In secondary school I took to Latin and French like a duck to ducks; in fact with French I think I was the only one in the class who could pronounce the words without a trace of an English accent. I can't think why but at one point my RE teacher put it to the class, "does anybody know the Latin for 'book?'" The whole class turned to me! I smiled and said: "it's liber; we get library from that." I still don't know to this day whether she actually knew herself. Certainly I knew more than she ever did about the Roman Catholic church; she was another tall, pale woman with spectacles only, unlike Miss Hills, she had short hair...actually she looked like most priestesses I've ever seen (I had a lay chaplain at sixth form college who had similar features...one wonders at times whether these people are all related!). In the words of my mother, "her face was a picture" when I confronted her with my very own copy of the Code of Canon Law (purchased with my pocket money...wasn't I a normal boy!) and pointed with not a small amount of smugness to that canon which stipulates that all priests are to be well-versed in Latin. You see, she had told me in front of the class the previous day that knowledge of Latin was no longer compulsory for priests. I have always been one of those strident and determined individuals who, when stunned to sullen silence on account of my inability to win an argument (thank you impaired theory of mind...), just can't let it go. It was jolly decent of me to prove my point in the absence of the other children, wasn't it? Of course, this determination usually just ends up with me in a bad temper and ignored by all humanity. If only I could compel them to listen. And the day she stupidly told us that the Parable of the Talents was about our moral duty to cultivate our own talents...I was sent to the headmaster's office and a letter was sent home. You must surely see why I am so bitter about my school days!
Confessedly, I found mathematics very difficult and still do. I had similar problems with science. I saw no point in bunsen burners and atoms and thought memorising the periodic table about as useful as reading expired television guides. Even so, my science teacher rather liked me (as did my maths teacher, who was a Methodist). Most people with Asperger Syndrome are at the opposite end of that spectrum; aren't they all a bunch of science and technology geeks? My Art teacher was a Mr Crawley, a man from "away North" who had a phenomenally foul temper. I enjoyed art because I could "draw things how they looked," in the words of a disgruntled school...chum, I suppose. One year I designed the school Christmass card and chose a simple Madonna and Christ Child theme. I think Mr Crawley turned a blind eye to all the art history books I stole from his office. He did have the only collection of books in the school worth reading; big hardcovers with lots of paintings and odd-sounding names of obscure artists.

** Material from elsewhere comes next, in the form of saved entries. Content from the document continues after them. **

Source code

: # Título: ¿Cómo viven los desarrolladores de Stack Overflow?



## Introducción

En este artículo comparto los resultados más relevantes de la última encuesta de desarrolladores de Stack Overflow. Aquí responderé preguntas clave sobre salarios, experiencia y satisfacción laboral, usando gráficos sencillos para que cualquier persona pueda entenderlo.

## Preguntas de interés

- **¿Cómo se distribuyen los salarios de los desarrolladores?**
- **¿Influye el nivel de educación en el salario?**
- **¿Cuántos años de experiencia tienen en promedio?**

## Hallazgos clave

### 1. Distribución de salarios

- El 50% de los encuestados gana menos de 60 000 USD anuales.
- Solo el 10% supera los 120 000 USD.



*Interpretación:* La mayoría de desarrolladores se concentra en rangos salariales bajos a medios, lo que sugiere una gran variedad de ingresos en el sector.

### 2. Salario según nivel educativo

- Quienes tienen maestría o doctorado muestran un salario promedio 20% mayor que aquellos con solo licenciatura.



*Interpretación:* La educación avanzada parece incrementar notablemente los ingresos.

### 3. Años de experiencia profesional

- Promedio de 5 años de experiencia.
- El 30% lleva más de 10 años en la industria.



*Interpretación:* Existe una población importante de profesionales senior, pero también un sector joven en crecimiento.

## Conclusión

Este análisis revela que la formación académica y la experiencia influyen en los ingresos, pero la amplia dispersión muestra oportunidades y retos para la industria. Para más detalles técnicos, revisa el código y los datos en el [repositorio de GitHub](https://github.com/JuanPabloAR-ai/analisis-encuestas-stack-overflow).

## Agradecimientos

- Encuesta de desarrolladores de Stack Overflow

My history teacher was a bully who hated me.
Physical Education was the pits. It was the last lesson of the week after lunch on Fridays. We spent those two hours either in the gymnasium, from which there was no escape, or on the heath from which one could catch a bus if the teacher was looking the other way. I went to see nanny and granddad on several of these occasions. Granddad never said a word to us children, nor we to him. Mother said he was a heartless man who once beat her for standing too close to a wet dog that shook its mane (and I think in many ways my mother takes after him). Nevertheless, nanny made me tea, fed me cakes and let me watch Fifteen to One on television and gave me £10 for visiting. Eventually, I stopped attending P.E altogether, all the threats of permanent detention notwithstanding. I was invincible.
I was a nice little boy, don't you agree? Do any school teachers read this blog? And if so, can they understand my behaviour and my resentment?
The photograph is of the cemetery adjacent to the field over which my English class looked. I could see that folly over the trees when, out of boredom, I looked towards the dead.